The Problem With... Jason DeRülo's "Ridin' Solo"


I'm starting to think that this Jason DeRülo character is going to end up as a serious, serial pop peeve of mine...

To me, the artists on the Top 40 are like a collection of horror-movie villains: Ke$ha would be Pazuzu-possessed Regan from The Exorcist; Lady Gaga would be Carrie (y'know, what with all with the on-stage blood and pyrotechnics) and Jason DeRülo would be... Jason.

We all know Jason DeRülo from "In My Head." He made weird noises on every line of that song, which served as some sort of male-fantasy thing. And he danced in front of a gas station.

This latest hit from DeRülo, "Ridin Solo," sees him on the rebound from a breakup and heading out to the club, reveling in his solo-ness. The lyrics include jems like a redundant line ("better days are gonna get better") and a line ("stop playin' misunderstood") that comes out of the blue and doesn't follow any of the lyrics surrounding it.

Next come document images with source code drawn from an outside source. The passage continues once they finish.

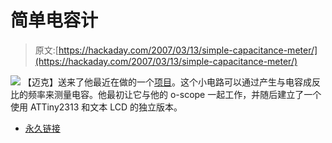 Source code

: # 简单电容计

> 原文:[https://hackaday.com/2007/03/13/simple-capacitance-meter/](https://hackaday.com/2007/03/13/simple-capacitance-meter/)

![](../Images/0789ede99570105715feffc6ad8a472d.png)
【迈克】送来了他最近在做的一个[项目](http://www.ladyada.net/forums/viewtopic.php?t=3094&postdays=0&postorder=asc&start=45)。这个小电路可以通过产生与电容成反比的频率来测量电容。他最初让它与他的 o-scope 一起工作，并随后建立了一个使用 ATTiny2313 和文本 LCD 的独立版本。

*   [永久链接](http://www.ladyada.net/forums/viewtopic.php?t=3094&postdays=0&postorder=asc&start=45) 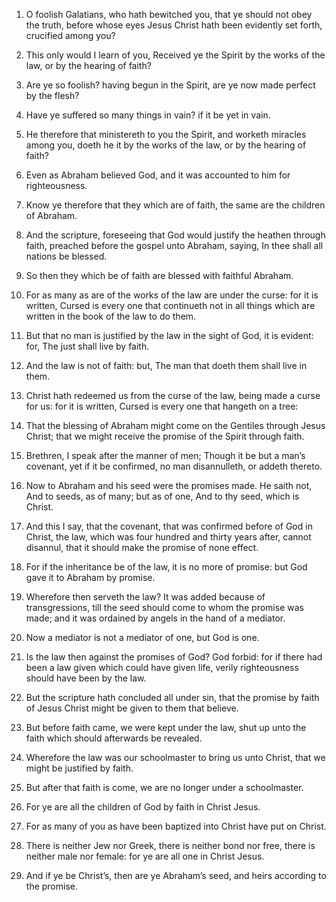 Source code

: 1. O foolish Galatians, who hath bewitched you, that ye should not
obey the truth, before whose eyes Jesus Christ hath been evidently set
forth, crucified among you?

2. This only would I learn of you,
Received ye the Spirit by the works of the law, or by the hearing of
faith?

3. Are ye so foolish? having begun in the Spirit, are ye now
made perfect by the flesh?

4. Have ye suffered so many things in
vain? if it be yet in vain.

5. He therefore that ministereth to you the Spirit, and worketh
miracles among you, doeth he it by the works of the law, or by the
hearing of faith?

6. Even as Abraham believed God, and it was
accounted to him for righteousness.

7. Know ye therefore that they which are of faith, the same are the
children of Abraham.

8. And the scripture, foreseeing that God would justify the heathen
through faith, preached before the gospel unto Abraham, saying, In
thee shall all nations be blessed.

9. So then they which be of faith are blessed with faithful Abraham.

10. For as many as are of the works of the law are under the curse:
for it is written, Cursed is every one that continueth not in all
things which are written in the book of the law to do them.

11. But that no man is justified by the law in the sight of God, it
is evident: for, The just shall live by faith.

12. And the law is not of faith: but, The man that doeth them shall
live in them.

13. Christ hath redeemed us from the curse of the law, being made a
curse for us: for it is written, Cursed is every one that hangeth on a
tree:

14. That the blessing of Abraham might come on the Gentiles
through Jesus Christ; that we might receive the promise of the Spirit
through faith.

15. Brethren, I speak after the manner of men; Though it be but a
man’s covenant, yet if it be confirmed, no man disannulleth, or addeth
thereto.

16. Now to Abraham and his seed were the promises made. He saith not,
And to seeds, as of many; but as of one, And to thy seed, which is
Christ.

17. And this I say, that the covenant, that was confirmed before of
God in Christ, the law, which was four hundred and thirty years after,
cannot disannul, that it should make the promise of none effect.

18. For if the inheritance be of the law, it is no more of promise:
but God gave it to Abraham by promise.

19. Wherefore then serveth the law? It was added because of
transgressions, till the seed should come to whom the promise was
made; and it was ordained by angels in the hand of a mediator.

20. Now a mediator is not a mediator of one, but God is one.

21. Is the law then against the promises of God? God forbid: for if
there had been a law given which could have given life, verily
righteousness should have been by the law.

22. But the scripture hath concluded all under sin, that the promise
by faith of Jesus Christ might be given to them that believe.

23. But before faith came, we were kept under the law, shut up unto
the faith which should afterwards be revealed.

24. Wherefore the law was our schoolmaster to bring us unto Christ,
that we might be justified by faith.

25. But after that faith is come, we are no longer under a
schoolmaster.

26. For ye are all the children of God by faith in Christ Jesus.

27. For as many of you as have been baptized into Christ have put on
Christ.

28. There is neither Jew nor Greek, there is neither bond nor free,
there is neither male nor female: for ye are all one in Christ Jesus.

29. And if ye be Christ’s, then are ye Abraham’s seed, and heirs
according to the promise.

Lyrically, it's a big mess. A couple of lines in the chorus even hint at a driving hazard: "I'm putting on my shades to cover up my eyes / I'm jumpin' on my ride and heading out tonight."

Dude's is wearing shades at night? He better have some super-vision, or he's gonna kill somebody!

Anyway, the video includes Jason dancing in front of a light grid and looking in the mirror with a spike-studded jacket... wait. Jason has spikes? And an umlaut in his name? With some KISS paint, this guy could easily start a Scandinavian black metal band.

As much as I loathe sappy breakup music, this rebound music seems especially preposterous in its confidence. It's like a track tailor made for all the recently broken-up dudes out there who see the event not as a time to reflect and change, but as an opportunity to buy a red-hot car and stalk the clubs like nothing happened. Like a recent divorcee also struggling with a mid-life crisis.

I'll admit it: It's possible that I maybe just find the whole thing preposterous because I caught that new TV show the other night, Louie, where the title character is just plain miserable and still dogged with responsibility after a divorce.

But, more than likely, it's because the only people I can think of that get excited about "riding solo" and "hitting the club" at the same time are drug dealers looking to make a couple big sales in the bathroom.